Grief Relief In Talking, Art Therapy, Or Just Crying
Talking it out helps. But I find I have to be very selective who I talk to. The people I’ve found to be the most helpful to talk to are either others who have lost a child, or my Rabbi. They are always ready to listen, are not judgmental, and they know that grief over the death of a child doesn’t ever go away.
I’ve found that art therapy is a wonderful way to cope with feelings of grief. In art therapy various art mediums can be used to express emotion. It can be drawing, painting, sculpting, or whatever. I love to draw. Pencils, charcoal, pastels, I enjoy all of these. Drawing calms me down. I find that, since my son passed away, I’ve been drawing more and more. It’s helpful to draw what I feel. What do I draw? Whatever I’m feeling in the moment of my grief. Pictures of water waves, graves, and ugly demon-like faces are just a few of my ‘artistic’ creations. Sometimes I’ll close my eyes and just scribble. Or I’ll fill up a whole sheet of paper with lightly drawn circles and ellipses. It all calms me down.
The best form grief relief for me is crying. I mean really crying. First the tears starting to well up in my eyes. Then the muscles in my throat tighten up. I let the grief come like a wave washing over me. My therapist calls it ‘grief imagery’. I close my eyes and imagine looking out at the ocean, seeing a rolling wave get bigger and bigger.

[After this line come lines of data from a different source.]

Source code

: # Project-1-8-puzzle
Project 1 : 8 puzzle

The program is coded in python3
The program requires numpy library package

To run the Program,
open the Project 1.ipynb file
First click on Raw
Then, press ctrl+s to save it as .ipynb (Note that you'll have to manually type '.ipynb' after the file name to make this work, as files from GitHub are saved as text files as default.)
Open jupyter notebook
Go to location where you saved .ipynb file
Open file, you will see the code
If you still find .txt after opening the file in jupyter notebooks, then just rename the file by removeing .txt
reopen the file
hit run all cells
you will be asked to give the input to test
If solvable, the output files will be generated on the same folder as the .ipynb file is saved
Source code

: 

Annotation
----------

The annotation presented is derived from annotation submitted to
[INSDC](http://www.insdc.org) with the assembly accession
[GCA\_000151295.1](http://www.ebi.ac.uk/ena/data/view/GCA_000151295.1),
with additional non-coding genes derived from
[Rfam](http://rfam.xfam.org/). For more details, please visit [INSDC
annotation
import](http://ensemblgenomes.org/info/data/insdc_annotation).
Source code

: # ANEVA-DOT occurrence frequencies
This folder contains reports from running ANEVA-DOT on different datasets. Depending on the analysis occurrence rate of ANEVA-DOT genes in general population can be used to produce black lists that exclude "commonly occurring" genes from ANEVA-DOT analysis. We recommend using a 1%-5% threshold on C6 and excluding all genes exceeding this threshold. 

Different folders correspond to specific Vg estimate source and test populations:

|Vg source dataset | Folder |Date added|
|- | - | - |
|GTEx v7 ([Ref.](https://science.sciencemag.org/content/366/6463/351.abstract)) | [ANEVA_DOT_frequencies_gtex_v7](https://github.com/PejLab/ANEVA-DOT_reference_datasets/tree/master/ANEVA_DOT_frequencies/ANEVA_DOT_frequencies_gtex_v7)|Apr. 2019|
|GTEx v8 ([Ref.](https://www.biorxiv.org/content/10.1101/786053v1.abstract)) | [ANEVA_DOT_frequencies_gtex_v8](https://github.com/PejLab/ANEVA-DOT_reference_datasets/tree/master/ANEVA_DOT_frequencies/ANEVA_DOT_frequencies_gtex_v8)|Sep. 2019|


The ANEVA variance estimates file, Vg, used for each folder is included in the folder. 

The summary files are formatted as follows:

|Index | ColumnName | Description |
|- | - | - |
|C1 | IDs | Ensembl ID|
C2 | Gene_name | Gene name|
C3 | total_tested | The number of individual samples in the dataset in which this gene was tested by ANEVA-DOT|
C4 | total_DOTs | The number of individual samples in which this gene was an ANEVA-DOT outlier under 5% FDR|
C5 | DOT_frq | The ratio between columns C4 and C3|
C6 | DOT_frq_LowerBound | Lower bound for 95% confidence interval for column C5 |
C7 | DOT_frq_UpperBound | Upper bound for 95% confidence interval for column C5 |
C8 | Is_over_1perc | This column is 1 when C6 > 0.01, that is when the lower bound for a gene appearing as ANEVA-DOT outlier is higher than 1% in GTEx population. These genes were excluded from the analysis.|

Then the wave breaks over the rocky shore. Water and white foam fly upward then cascade down. I imagine I hear the water as it falls onto the rocks. I find it cathartic.
The worst thing I can do is hold my tears inside. I asked my Rabbi if he thought that, after all this time, it’s strange that I’m still crying over my son. He said, on the contrary, if I wasn’t crying I wouldn’t be normal.
King David Found Grief Relief Through Prayer
King David had a very hard life, physically and emotionally. His brothers hated him, his father in law tried to kill him, he lost most of his family as well as two sons. His incredible emunah, faith in G-d, is what kept him going. He composed the book of Tehillim, a collection of psalms, offering praise and thanksgiving to G-d. In these psalms, King David expresses his grief, anguish, and hope that things will turn around and be better.
King David wasn’t only writing for himself, he was writing for everyone who reaches out to G-d in grief and despair. Sometimes I come across a psalm that I can really relate to. In Psalm 55, King David wishes he could be like a bird and fly away from all his troubles:
‘O that I had wings like the dove, I would fly off and find rest…I would wander afar, I would dwell in the wilderness…I would obtain deliverance from violent wind, from tempest.’ (Psalm 55:6-9)
I wish I could be like that dove. But I can’t live life in a bubble. My husband needs me, my other kids need me, my grandkids need me. So I plod on, taking it day by day, finding ways to live life with my missing limb.